Non lo faranno neanche come ringraziamento postumo per aver consentito, nel ‘92, l’ingresso del Pds nell’Internazionale socialista, permettendo così ai post comunisti di liberarsi del passato senza traumi né giustificazioni. La riconoscenza, si sa, non appartiene alle categoria della politica. Il corsivo di Andrea Cangini

Ventiquattro anni fa moriva Bettino Craxi e non c’è da sperare che i capi del Pd oggi ne celebrino la memoria. Non lo faranno per almeno tre ragioni.
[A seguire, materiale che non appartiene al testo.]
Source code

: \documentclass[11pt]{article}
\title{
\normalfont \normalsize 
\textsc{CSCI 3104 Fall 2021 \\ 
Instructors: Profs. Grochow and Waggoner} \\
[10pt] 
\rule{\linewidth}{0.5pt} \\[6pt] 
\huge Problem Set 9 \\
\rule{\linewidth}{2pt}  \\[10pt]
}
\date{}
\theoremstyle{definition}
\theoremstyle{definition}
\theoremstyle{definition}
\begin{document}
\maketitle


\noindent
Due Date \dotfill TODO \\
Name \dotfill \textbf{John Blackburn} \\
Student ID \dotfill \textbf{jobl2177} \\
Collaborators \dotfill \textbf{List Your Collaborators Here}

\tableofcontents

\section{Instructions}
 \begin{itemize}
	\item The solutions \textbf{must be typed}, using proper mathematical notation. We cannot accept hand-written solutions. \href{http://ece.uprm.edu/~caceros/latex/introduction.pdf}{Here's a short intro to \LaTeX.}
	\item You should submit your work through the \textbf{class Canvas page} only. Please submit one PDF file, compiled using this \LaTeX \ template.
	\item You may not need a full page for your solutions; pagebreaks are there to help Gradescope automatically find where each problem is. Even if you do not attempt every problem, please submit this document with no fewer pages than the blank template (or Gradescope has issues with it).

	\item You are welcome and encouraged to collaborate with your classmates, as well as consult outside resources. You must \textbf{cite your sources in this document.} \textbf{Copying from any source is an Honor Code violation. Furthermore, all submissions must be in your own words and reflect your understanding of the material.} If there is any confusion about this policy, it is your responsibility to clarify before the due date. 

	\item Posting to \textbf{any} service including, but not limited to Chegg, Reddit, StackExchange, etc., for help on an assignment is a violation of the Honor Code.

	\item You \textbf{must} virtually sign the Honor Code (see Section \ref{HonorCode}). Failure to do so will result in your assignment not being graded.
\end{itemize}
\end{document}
La prima ragione attiene alla “questione morale”. Come il Pci di Enrico Berlinguer, così il Pd di Elly Schlein (e di chi l’ha preceduta) è solito usare la clava morale contro i propri avversari politici, di fatto delegittimandoli. Onorare la memoria di Bettino Craxi significherebbe riconoscere, con 32 anni di ritardo, che il discorso pronunciato dal segretario del Psi alla Camera il 3 luglio del 1991 era fondato. Cioè che tutti i partiti politici allora rappresentati in Parlamento si finanziavano illecitamente e che il Pci lo faceva accettando soldi da uno Stato estero con cui l’Italia era in guerra (fredda): l’Unione sovietica. Accettare ufficialmente questa indiscutibile verità storica significherebbe appendere la chiodo la divisa del commissario morale, dichiarare strumentale l’amnistia del 1990 che consentì ai vertici del Partito comunista di non essere incriminati per i rubli incassati e avviare un’operazione revisionista su Mani Pulite. No, non lo faranno mai.
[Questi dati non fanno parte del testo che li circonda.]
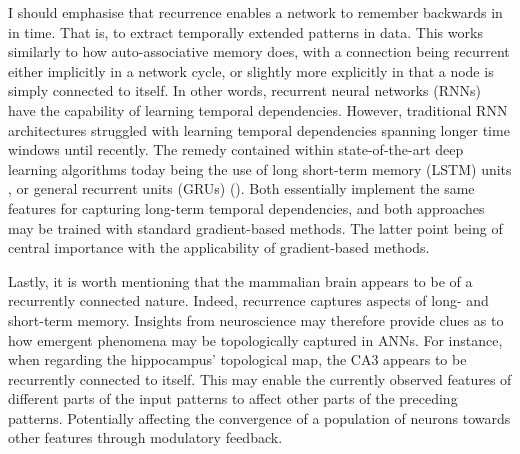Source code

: I should emphasise that recurrence enables a network to remember backwards in in time. That is, to extract temporally extended patterns in data. This works similarly to how auto-associative memory does, with a connection being recurrent either implicitly in a network cycle, or slightly more explicitly in that a node is simply connected to itself. In other words, recurrent neural networks (RNNs) have the capability of learning temporal dependencies. However, traditional RNN architectures struggled with learning temporal dependencies spanning longer time windows until recently. The remedy contained within state-of-the-art deep learning algorithms today being the use of long short-term memory (LSTM) units \cite{Hochreiter1997}, or general recurrent units (GRUs) (\cite{Cho2014}). Both essentially implement the same features for capturing long-term temporal dependencies, and both approaches may be trained with standard gradient-based methods. The latter point being of central importance with the applicability of gradient-based methods.

Lastly, it is worth mentioning that the mammalian brain appears to be of a recurrently connected nature. Indeed, recurrence captures aspects of long- and short-term memory. Insights from neuroscience may therefore provide clues as to how emergent phenomena may be topologically captured in ANNs.
For instance, when regarding the hippocampus' topological map, the CA3 appears to be recurrently connected to itself. This may enable the currently observed features of different parts of the input patterns to affect other parts of the preceding patterns. Potentially affecting the convergence of a population of neurons towards other features through modulatory feedback.
\\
Onorare la memoria di Bettino Craxi significherebbe riconoscere che sugli euromissili avevano ragione lui e gli alleati della Nato. Non il Pci e il variegato mondo delle associazioni che negli anni Ottanta si dicevano pacifiste e che nella maggior parte dei casi erano indirettamente finanziate da Mosca. Ammissione scivolosa, per il Pd. Scivolosa non tanto per le implicazioni passate, quanto per le implicazioni presenti, essendo piuttosto chiaro che gli odierni tentennamenti rispetto alle forniture militari all’Ucraina rispecchino oggi le stesse dinamiche di allora.
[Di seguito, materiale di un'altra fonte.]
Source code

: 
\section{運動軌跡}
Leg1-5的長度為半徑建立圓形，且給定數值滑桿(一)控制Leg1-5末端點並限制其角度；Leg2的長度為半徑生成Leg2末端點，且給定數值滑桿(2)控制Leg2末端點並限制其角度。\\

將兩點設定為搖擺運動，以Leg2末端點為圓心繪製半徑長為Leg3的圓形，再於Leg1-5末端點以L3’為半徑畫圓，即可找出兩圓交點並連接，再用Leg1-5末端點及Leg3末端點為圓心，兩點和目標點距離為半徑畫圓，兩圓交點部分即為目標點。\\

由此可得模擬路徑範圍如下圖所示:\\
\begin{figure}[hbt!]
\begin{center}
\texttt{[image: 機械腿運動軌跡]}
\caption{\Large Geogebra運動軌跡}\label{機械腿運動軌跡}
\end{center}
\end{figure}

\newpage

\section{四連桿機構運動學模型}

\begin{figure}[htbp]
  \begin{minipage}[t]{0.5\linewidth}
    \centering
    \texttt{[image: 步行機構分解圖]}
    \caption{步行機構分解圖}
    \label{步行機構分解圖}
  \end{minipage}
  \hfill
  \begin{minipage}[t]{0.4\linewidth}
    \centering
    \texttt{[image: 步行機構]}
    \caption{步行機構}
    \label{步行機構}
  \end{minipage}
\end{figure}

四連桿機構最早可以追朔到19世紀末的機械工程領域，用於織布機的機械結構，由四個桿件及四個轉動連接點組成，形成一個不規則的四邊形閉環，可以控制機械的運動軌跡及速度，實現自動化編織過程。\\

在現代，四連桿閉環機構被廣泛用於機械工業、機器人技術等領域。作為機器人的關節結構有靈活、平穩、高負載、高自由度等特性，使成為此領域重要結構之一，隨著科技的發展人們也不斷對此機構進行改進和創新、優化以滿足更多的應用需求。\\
Onorare la memoria di Bettino Craxi significherebbe riconoscere che quella riformista è l’unica postura politica per una sinistra che ambisca a governare e che la Grande Riforma propugnata dal leader socialista non era l’anticamera del fascismo, come sostennero allora il Pci e la sinistra democristiana, ma l’unico modo per mettere le nostre Istituzioni al passo con i tempi e con i competitor internazionali. Ammissione scomoda per un partito, il Pd, che ancor oggi grida al fascismo di fronte a qualsivoglia intento riformatore e che ieri, dopo averne sostenuto con tre voti d’aula la caratura antidemocratica, ha approvato il taglio della rappresentanza parlamentare pur di andare al governo con il Movimento 5 Stelle.

Per queste e per molte altre ragioni oggi i capi del Pd non celebreranno la figura di Bettino Craxi. Non lo faranno neanche come ringraziamento postumo per aver consentito, nel ‘92, l’ingresso del Pds nell’Internazionale socialista, permettendo così ai post comunisti di liberarsi del passato senza traumi né giustificazioni. La riconoscenza, si sa, non appartiene alle categoria della politica.